Hardware Task swiching

Ozguxxx · Post by **Ozguxxx** » Mon Jun 14, 2004 11:31 am

hey, I use hardware task switching, I have about 30 tasks and I use 3 gdt descriptor in total. 1 for kernel task, 1 for user task, 1 for idle task. In fact you can implement all of them with 1 gdt descriptor.

Brendan · Post by **Brendan** » Mon Jun 14, 2004 1:15 pm

Hi,

Ozgunh82 wrote: hey, I use hardware task switching, I have about 30 tasks and I use 3 gdt descriptor in total. 1 for kernel task, 1 for user task, 1 for idle task. In fact you can implement all of them with 1 gdt descriptor.

You'd need at least 2 GDT descriptors wouldn't you? One for the task you're switching from and one for the task you're switching to...

Cheers,

Brendan

Ozguxxx · Post by **Ozguxxx** » Mon Jun 14, 2004 2:12 pm

I dont understand why we need 2 descriptors. Do you need a descriptor for task that is currently running?

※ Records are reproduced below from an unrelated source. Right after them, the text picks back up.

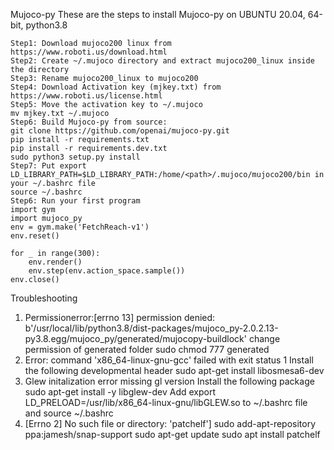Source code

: Mujoco-py
These are the steps to install Mujoco-py on UBUNTU 20.04, 64-bit, python3.8

	Step1: Download mujoco200 linux from https://www.roboti.us/download.html
	Step2: Create ~/.mujoco directory and extract mujoco200_linux inside the directory
	Step3: Rename mujoco200_linux to mujoco200
	Step4: Download Activation key (mjkey.txt) from https://www.roboti.us/license.html
	Step5: Move the activation key to ~/.mujoco 
	mv mjkey.txt ~/.mujoco
	Step6: Build Mujoco-py from source:
	git clone https://github.com/openai/mujoco-py.git
	pip install -r requirements.txt 
	pip install -r requirements.dev.txt 
	sudo python3 setup.py install 
	Step7: Put export LD_LIBRARY_PATH=$LD_LIBRARY_PATH:/home/<path>/.mujoco/mujoco200/bin in your ~/.bashrc file
 	source ~/.bashrc
 	Step6: Run your first program
 	import gym
	import mujoco_py
	env = gym.make('FetchReach-v1')
	env.reset()

	for _ in range(300):
		env.render()
		env.step(env.action_space.sample())
	env.close()
 
Troubleshooting 
1. Permissionerror:[errno 13] permission denied: b'/usr/local/lib/python3.8/dist-packages/mujoco_py-2.0.2.13-py3.8.egg/mujoco_py/generated/mujocopy-buildlock'
	change permission of generated folder
	sudo chmod 777 generated
2. Error: command 'x86_64-linux-gnu-gcc' failed with exit status 1
	Install the following developmental header
	sudo apt-get install libosmesa6-dev
3. Glew initalization error missing gl version
	Install the following package
	sudo apt-get install -y libglew-dev
	Add export LD_PRELOAD=/usr/lib/x86_64-linux-gnu/libGLEW.so to ~/.bashrc file and source ~/.bashrc
4. [Errno 2] No such file or directory: 'patchelf']
	sudo add-apt-repository ppa:jamesh/snap-support
	sudo apt-get update
	sudo apt install patchelf

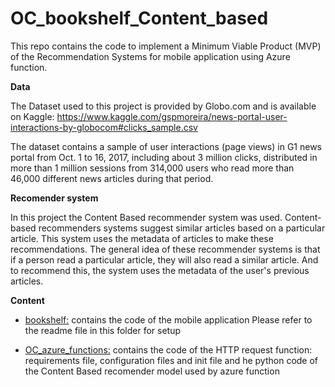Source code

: # OC_bookshelf_Content_based
This repo contains the code to implement a Minimum Viable Product (MVP) of the Recommendation Systems for mobile application using Azure function.

<b>Data</b>

The Dataset used to this project is provided by Globo.com and is available on Kaggle: https://www.kaggle.com/gspmoreira/news-portal-user-interactions-by-globocom#clicks_sample.csv

The dataset contains a sample of user interactions (page views) in G1 news portal from Oct. 1 to 16, 2017, including about 3 million clicks, distributed in more than 1 million sessions from 314,000 users who read more than 46,000 different news articles during that period.

<b>Recomender system</b>

In this project the Content Based recommender system was used.
Content-based recommenders systems suggest similar articles based on a particular article. This system uses the metadata of articles to make these recommendations. The general idea of these recommender systems is that if a person read a particular article, they will also read a similar article. And to recommend this, the system uses the metadata of the user's previous articles.

<b>Content</b>

-	<a href="https://github.com/YanaPalyvoda/OC_bookshelf_Content_based/tree/main/bookshelf">bookshelf:</a> contains the code of the mobile application
  Please refer to the readme file in this folder for setup
  
-	<a href="https://github.com/YanaPalyvoda/OC_bookshelf_Content_based/tree/main/OC_azure_functions">OC_azure_functions:</a> contains the code of the HTTP request function: requirements file, configuration files and init file and he python code of the Content Based recomender model used by azure function


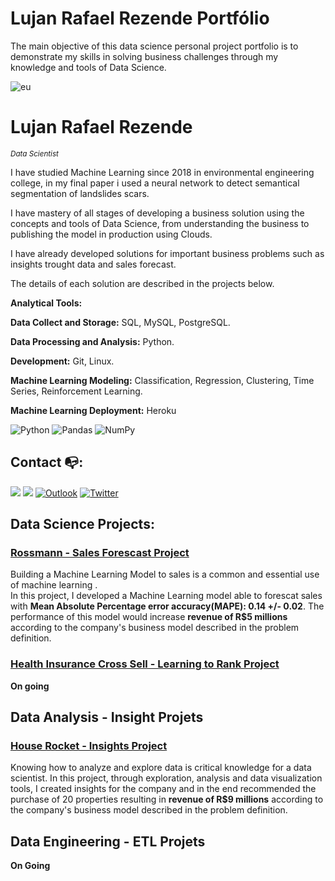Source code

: # Lujan Rafael Rezende Portfólio
The main objective of this data science personal project portfolio is to demonstrate my skills in solving business challenges through my knowledge and tools of Data Science.

![eu](https://encrypted-tbn0.gstatic.com/images?q=tbn:ANd9GcSgKcyZBqOoymupym6xZgfVpR5QwiPDxj_kco7XzcXALqHcT3n1DKyJFS-7q73DXWrHDGM&usqp=CAU)

# Lujan Rafael Rezende
<sub>*Data Scientist*</sub>

I have studied Machine Learning since 2018 in environmental engineering college, in my final paper i used a neural network to detect semantical segmentation of landslides scars.

I have mastery of all stages of developing a business solution using the concepts and tools of Data Science, from understanding the business to publishing the model in production using Clouds.

I have already developed solutions for important business problems such as insights trought data and sales forecast.

The details of each solution are described in the projects below.

**Analytical Tools:**

**Data Collect and Storage:** SQL, MySQL, PostgreSQL.

**Data Processing and Analysis:** Python.

**Development:** Git, Linux.

**Machine Learning Modeling:** Classification, Regression, Clustering, Time Series, Reinforcement Learning.

**Machine Learning Deployment:** Heroku

<img alt="Python" src="https://img.shields.io/badge/python-%2314354C.svg?style=for-the-badge&logo=python&logoColor=white"/> <img alt="Pandas" src="https://img.shields.io/badge/pandas-%23150458.svg?style=for-the-badge&logo=pandas&logoColor=white" /> <img alt="NumPy" src="https://img.shields.io/badge/numpy-%23013243.svg?style=for-the-badge&logo=numpy&logoColor=white" />



## Contact :mailbox_with_no_mail::

  [<img src="https://img.shields.io/badge/linkedin-%230077B5.svg?&style=for-the-badge&logo=linkedin&logoColor=white" />](https://www.linkedin.com/in/lujanrr/) [<img src = "https://img.shields.io/badge/instagram-%23E4405F.svg?&style=for-the-badge&logo=instagram&logoColor=white">](https://www.instagram.com/lujanrr/) 
 [<img alt="Outlook" src="https://img.shields.io/badge/Outlook-0078D4?style=for-the-badge&logo=microsoft-outlook&logoColor=white&link=mailto:lujanrr@outlook.com" />](mailto:lujanrr@outlook.com)  [<img alt="Twitter" src="https://img.shields.io/badge/LujanRR-%231DA1F2.svg?style=for-the-badge&logo=Twitter&logoColor=white"/>](https://twitter.com/Lujan_RR)


## Data Science Projects:

### [Rossmann - Sales Forescast Project]( https://github.com/lujanrr/lujanrr-rossmann-sales)
Building a Machine Learning Model to sales  is a common and essential use of machine learning .  
In this project, I developed a Machine Learning model able to forescat sales with **Mean Absolute Percentage error accuracy(MAPE): 0.14 +/- 0.02**.
The performance of this model would increase **revenue of R$5 millions** according to the company's business model described in the problem definition.

### [Health Insurance Cross Sell - Learning to Rank Project]( https://github.com/lujanrr/lujanrr_health_insurance_cross_sell)
**On going**

## Data Analysis - Insight Projets

### [House Rocket - Insights Project]( https://github.com/lujanrr/lujanrr-house-rocket)
Knowing how to analyze and explore data is critical knowledge for a data scientist.
In this project, through exploration, analysis and data visualization tools, I created insights for the company and in the end recommended the purchase of 20 properties resulting in **revenue of R$9 millions** according to the company's business model described in the problem definition.



## Data Engineering - ETL Projets

**On Going**
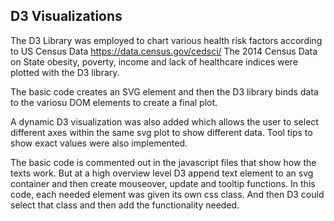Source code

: ## D3 Visualizations

The D3 Library was employed to chart various health risk factors according to US Census Data https://data.census.gov/cedsci/
The 2014 Census Data on State obesity, poverty, income and lack of healthcare indices were plotted with the D3 library.

The basic code creates an SVG element and then the D3 library binds data to the variosu DOM elements to create a final plot.

A dynamic D3 visualization was also added which allows the user to select different axes within the same svg plot to show different data.
Tool tips to show exact values were also implemented. 

The basic code is commented out in the javascript files that show how the texts work. But at a high overview level D3 append text element
to an svg container and then create mouseover, update and tooltip functions. In this code, each needed element was given its own
css class. And then D3 could select that class and then add the functionality needed.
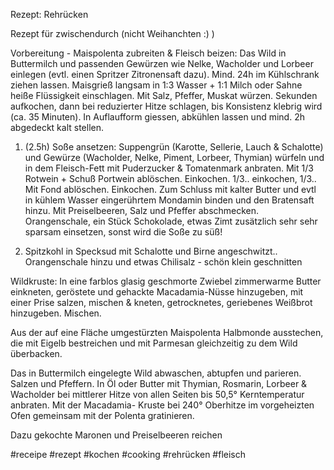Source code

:Rezept: Rehrücken

Rezept für zwischendurch (nicht Weihanchten :) )

Vorbereitung - Maispolenta zubreiten & Fleisch beizen: Das Wild in Buttermilch und passenden Gewürzen wie Nelke, Wacholder und Lorbeer einlegen (evtl. einen Spritzer Zitronensaft dazu). Mind. 24h im Kühlschrank ziehen lassen. Maisgrieß langsam in 1:3 Wasser + 1:1 Milch oder Sahne heiße Flüssigkeit einschlagen. Mit Salz, Pfeffer, Muskat würzen. Sekunden aufkochen, dann bei reduzierter Hitze schlagen, bis Konsistenz klebrig wird (ca. 35 Minuten). In Auflaufform giessen, abkühlen lassen und mind. 2h abgedeckt kalt stellen.

1. (2.5h) Soße ansetzen: Suppengrün (Karotte, Sellerie, Lauch & Schalotte) und Gewürze (Wacholder, Nelke, Piment, Lorbeer, Thymian) würfeln und in dem Fleisch-Fett mit Puderzucker & Tomatenmark anbraten. Mit 1/3 Rotwein + Schuß Portwein ablöschen. Einkochen. 1/3.. einkochen, 1/3.. Mit Fond ablöschen. Einkochen. Zum Schluss mit kalter Butter und evtl in kühlem Wasser eingerührtem Mondamin binden und den Bratensaft hinzu. Mit Preiselbeeren, Salz und Pfeffer abschmecken. Orangenschale, ein Stück Schokolade, etwas Zimt zusätzlich sehr sehr sparsam einsetzen, sonst wird die Soße zu süß!

2. Spitzkohl in Specksud mit Schalotte und Birne angeschwitzt.. Orangenschale hinzu und etwas Chilisalz - schön klein geschnitten

Wildkruste: In eine farblos glasig geschmorte Zwiebel zimmerwarme Butter einkneten, geröstete und gehackte Macadamia-Nüsse hinzugeben, mit einer Prise salzen, mischen & kneten, getrocknetes, geriebenes Weißbrot hinzugeben. Mischen.

Aus der auf eine Fläche umgestürzten Maispolenta Halbmonde ausstechen, die mit Eigelb bestreichen und mit Parmesan gleichzeitig zu dem Wild überbacken.

Das in Buttermilch eingelegte Wild abwaschen, abtupfen und parieren. Salzen und Pfeffern. In Öl oder Butter mit Thymian, Rosmarin, Lorbeer & Wacholder bei mittlerer Hitze von allen Seiten bis 50,5° Kerntemperatur anbraten. Mit der Macadamia- Kruste bei 240° Oberhitze im vorgeheizten Ofen gemeinsam mit der Polenta gratinieren.

Dazu gekochte Maronen und Preiselbeeren reichen

#receipe #rezept #kochen #cooking #rehrücken #fleisch 

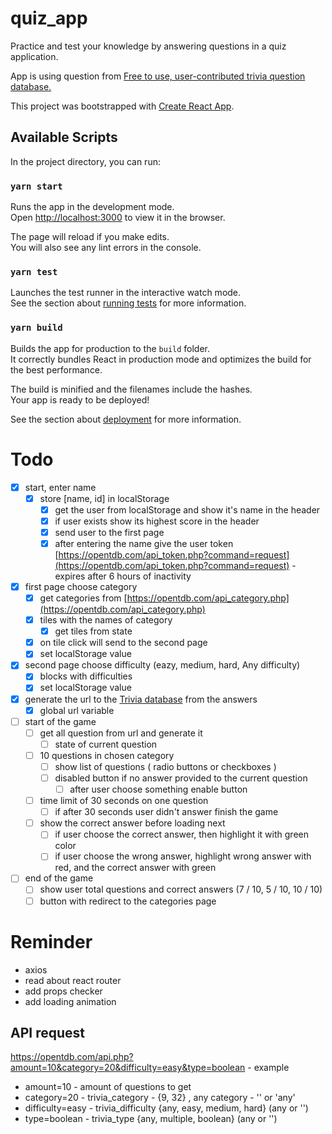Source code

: # quiz_app
Practice and test your knowledge by answering questions in a quiz application.

App is using question from [Free to use, user-contributed trivia question database.](https://opentdb.com/)

This project was bootstrapped with [Create React App](https://github.com/facebook/create-react-app).

## Available Scripts

In the project directory, you can run:

### `yarn start`

Runs the app in the development mode.<br />
Open [http://localhost:3000](http://localhost:3000) to view it in the browser.

The page will reload if you make edits.<br />
You will also see any lint errors in the console.

### `yarn test`

Launches the test runner in the interactive watch mode.<br />
See the section about [running tests](https://facebook.github.io/create-react-app/docs/running-tests) for more information.

### `yarn build`

Builds the app for production to the `build` folder.<br />
It correctly bundles React in production mode and optimizes the build for the best performance.

The build is minified and the filenames include the hashes.<br />
Your app is ready to be deployed!

See the section about [deployment](https://facebook.github.io/create-react-app/docs/deployment) for more information.


# Todo
* [x] start, enter name
  * [x] store [name, id] in localStorage
    * [x] get the user from localStorage and show it's name in the header
    * [x] if user exists show its highest score in the header
    * [x] send user to the first page
    * [x] after entering the name give the user token [https://opentdb.com/api_token.php?command=request](https://opentdb.com/api_token.php?command=request) - expires after 6 hours of inactivity
* [x] first page choose category
  * [x] get categories from [https://opentdb.com/api_category.php](https://opentdb.com/api_category.php)
  * [x] tiles with the names of category
    * [x] get tiles from state
  * [x] on tile click will send to the second page
  * [x] set localStorage value
* [x] second page choose difficulty (eazy, medium, hard, Any difficulty)
  * [x] blocks with difficulties
  * [x] set localStorage value
* [x] generate the url to the [Trivia database](https://opentdb.com/) from the answers
  * [x] global url variable
* [ ] start of the game
  * [ ] get all question from url and generate it
    * [ ] state of current question
  * [ ] 10 questions in chosen category
    * [ ] show list of questions ( radio buttons or checkboxes )
    * [ ] disabled button if no answer provided to the current question
      * [ ] after user choose something enable button
  * [ ] time limit of 30 seconds on one question
    * [ ] if after 30 seconds user didn't answer finish the game
  * [ ] show the correct answer before loading next
    * [ ] if user choose the correct answer, then highlight it with green color
    * [ ] if user choose the wrong answer, highlight wrong answer with red, and the correct answer with green
* [ ] end of the game
  * [ ] show user total questions and correct answers (7 / 10, 5 / 10, 10 / 10)
  * [ ] button with redirect to the categories page

# Reminder
* axios
* read about react router
* add props checker 
* add loading animation

## API request
https://opentdb.com/api.php?amount=10&category=20&difficulty=easy&type=boolean - example
* amount=10 - amount of questions to get
* category=20 - trivia_category - {9, 32} , any category - ''  or 'any'
* difficulty=easy - trivia_difficulty {any, easy, medium, hard} (any or '')
* type=boolean - trivia_type {any, multiple, boolean} (any or '')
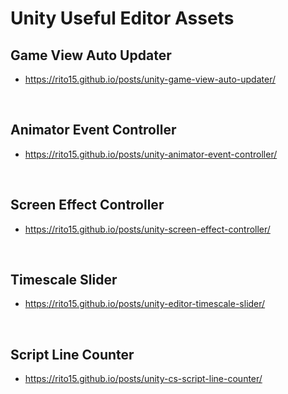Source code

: # Unity Useful Editor Assets

## Game View Auto Updater
  - <https://rito15.github.io/posts/unity-game-view-auto-updater/>

<br>

## Animator Event Controller
  - <https://rito15.github.io/posts/unity-animator-event-controller/>

<br>

## Screen Effect Controller
  - <https://rito15.github.io/posts/unity-screen-effect-controller/>

<br>

## Timescale Slider
  - <https://rito15.github.io/posts/unity-editor-timescale-slider/>

<br>

## Script Line Counter
  - <https://rito15.github.io/posts/unity-cs-script-line-counter/>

Brendan · Post by **Brendan** » Mon Jun 14, 2004 5:17 pm

Hi,

Ozgunh82 wrote: I dont understand why we need 2 descriptors. Do you need a descriptor for task that is currently running?

Ooops! You're right - the CPU caches the base address and limit of the current TSS.

Cheers,

Brendan

proxy · Post by **proxy** » Mon Jun 14, 2004 10:39 pm

so just to get this straight, you could just load a TSS into an entry in the GDT every time you switch if you wanted? is this terribly inefficient?

proxy

Candy · Post by **Candy** » Mon Jun 14, 2004 11:03 pm

proxy wrote: so just to get this straight, you could just load a TSS into an entry in the GDT every time you switch if you wanted? is this terribly inefficient?

proxy

AFAIK, the cpu doesn't cache the GDT anyway, so I guess not so much. Still, it's not fast either.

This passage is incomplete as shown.